#### Prompt:
From the records below, copy each line that has the word "GetMobileDevicePrestage" in it.

═════ Supplied records ═════

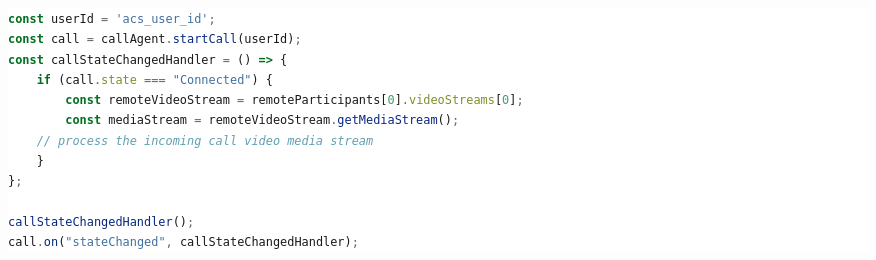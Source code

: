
 ```js
const userId = 'acs_user_id';
const call = callAgent.startCall(userId);
const callStateChangedHandler = () => {
    if (call.state === "Connected") {
        const remoteVideoStream = remoteParticipants[0].videoStreams[0];
        const mediaStream = remoteVideoStream.getMediaStream();
	// process the incoming call video media stream
    }
};

callStateChangedHandler();
call.on("stateChanged", callStateChangedHandler);
```
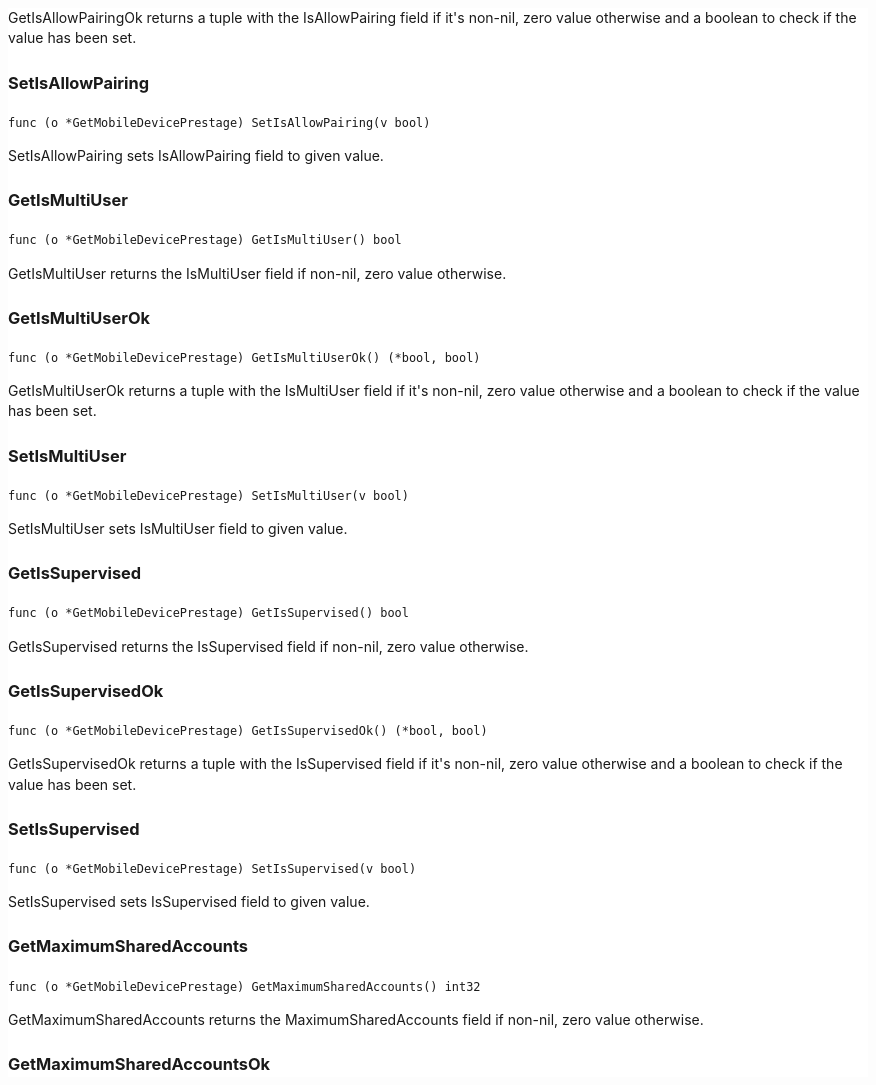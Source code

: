 GetIsAllowPairingOk returns a tuple with the IsAllowPairing field if it's non-nil, zero value otherwise
and a boolean to check if the value has been set.

### SetIsAllowPairing

`func (o *GetMobileDevicePrestage) SetIsAllowPairing(v bool)`

SetIsAllowPairing sets IsAllowPairing field to given value.


### GetIsMultiUser

`func (o *GetMobileDevicePrestage) GetIsMultiUser() bool`

GetIsMultiUser returns the IsMultiUser field if non-nil, zero value otherwise.

### GetIsMultiUserOk

`func (o *GetMobileDevicePrestage) GetIsMultiUserOk() (*bool, bool)`

GetIsMultiUserOk returns a tuple with the IsMultiUser field if it's non-nil, zero value otherwise
and a boolean to check if the value has been set.

### SetIsMultiUser

`func (o *GetMobileDevicePrestage) SetIsMultiUser(v bool)`

SetIsMultiUser sets IsMultiUser field to given value.


### GetIsSupervised

`func (o *GetMobileDevicePrestage) GetIsSupervised() bool`

GetIsSupervised returns the IsSupervised field if non-nil, zero value otherwise.

### GetIsSupervisedOk

`func (o *GetMobileDevicePrestage) GetIsSupervisedOk() (*bool, bool)`

GetIsSupervisedOk returns a tuple with the IsSupervised field if it's non-nil, zero value otherwise
and a boolean to check if the value has been set.

### SetIsSupervised

`func (o *GetMobileDevicePrestage) SetIsSupervised(v bool)`

SetIsSupervised sets IsSupervised field to given value.


### GetMaximumSharedAccounts

`func (o *GetMobileDevicePrestage) GetMaximumSharedAccounts() int32`

GetMaximumSharedAccounts returns the MaximumSharedAccounts field if non-nil, zero value otherwise.

### GetMaximumSharedAccountsOk
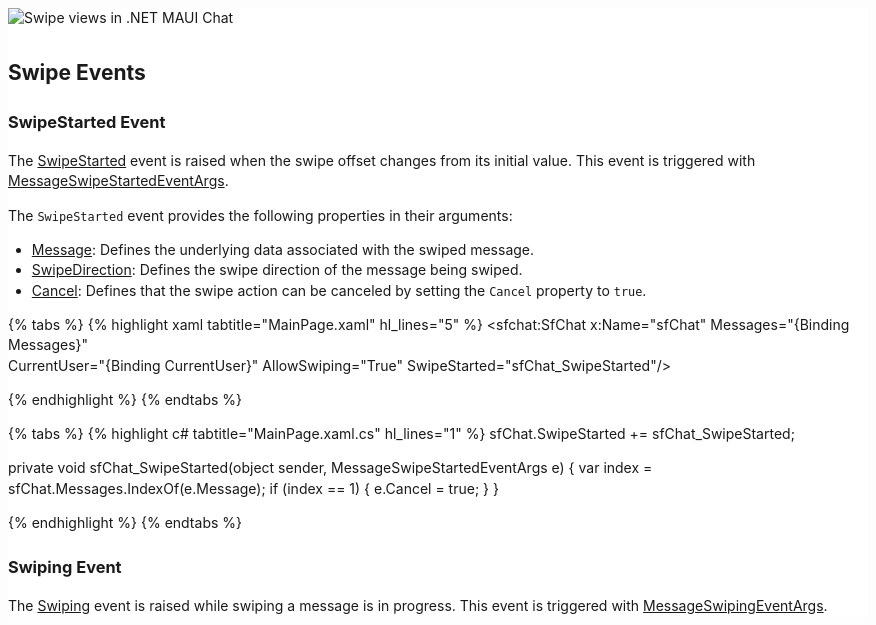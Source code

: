 ![Swipe views in .NET MAUI Chat](images/swiping/maui-chat-start-and-end-swipe-template.png)

## Swipe Events

### SwipeStarted Event

The [SwipeStarted](https://help.syncfusion.com/cr/maui/Syncfusion.Maui.Chat.SfChat.html#Syncfusion_Maui_Chat_SfChat_SwipeStarted) event is raised when the swipe offset changes from its initial value. This event is triggered with [MessageSwipeStartedEventArgs](https://help.syncfusion.com/cr/maui/Syncfusion.Maui.Chat.MessageSwipeStartedEventArgs.html).

The `SwipeStarted` event provides the following properties in their arguments:

* [Message](https://help.syncfusion.com/cr/maui/Syncfusion.Maui.Chat.MessageSwipeEventArgs.html#Syncfusion_Maui_Chat_MessageSwipeEventArgs_Message): Defines the underlying data associated with the swiped message.
* [SwipeDirection](https://help.syncfusion.com/cr/maui/Syncfusion.Maui.Chat.MessageSwipeEventArgs.html#Syncfusion_Maui_Chat_MessageSwipeEventArgs_SwipeDirection): Defines the swipe direction of the message being swiped.
* [Cancel](https://help.syncfusion.com/cr/maui/Syncfusion.Maui.Chat.MessageSwipeStartedEventArgs.html#Syncfusion_Maui_Chat_MessageSwipeStartedEventArgs_Cancel): Defines that the swipe action can be canceled by setting the `Cancel` property to `true`.

{% tabs %}
{% highlight xaml tabtitle="MainPage.xaml" hl_lines="5" %}
  <sfchat:SfChat x:Name="sfChat"
                 Messages="{Binding Messages}"     
                 CurrentUser="{Binding CurrentUser}"
                 AllowSwiping="True"
                 SwipeStarted="sfChat_SwipeStarted"/>

{% endhighlight %}
{% endtabs %}

{% tabs %}
{% highlight c# tabtitle="MainPage.xaml.cs" hl_lines="1" %}
 sfChat.SwipeStarted += sfChat_SwipeStarted;

  private void sfChat_SwipeStarted(object sender, MessageSwipeStartedEventArgs e)
  {
    var index = sfChat.Messages.IndexOf(e.Message);
    if (index == 1)
     {
        e.Cancel = true;
     }
  }

{% endhighlight %}
{% endtabs %}

### Swiping Event

The [Swiping](https://help.syncfusion.com/cr/maui/Syncfusion.Maui.Chat.SfChat.html#Syncfusion_Maui_Chat_SfChat_Swiping) event is raised while swiping a message is in progress. This event is triggered with [MessageSwipingEventArgs](https://help.syncfusion.com/cr/maui/Syncfusion.Maui.Chat.MessageSwipingEventArgs.html).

═════

#### Task response:
`func (o *GetMobileDevicePrestage) SetIsAllowPairing(v bool)`
`func (o *GetMobileDevicePrestage) GetIsMultiUser() bool`
`func (o *GetMobileDevicePrestage) GetIsMultiUserOk() (*bool, bool)`
`func (o *GetMobileDevicePrestage) SetIsMultiUser(v bool)`
`func (o *GetMobileDevicePrestage) GetIsSupervised() bool`
`func (o *GetMobileDevicePrestage) GetIsSupervisedOk() (*bool, bool)`
`func (o *GetMobileDevicePrestage) SetIsSupervised(v bool)`
`func (o *GetMobileDevicePrestage) GetMaximumSharedAccounts() int32`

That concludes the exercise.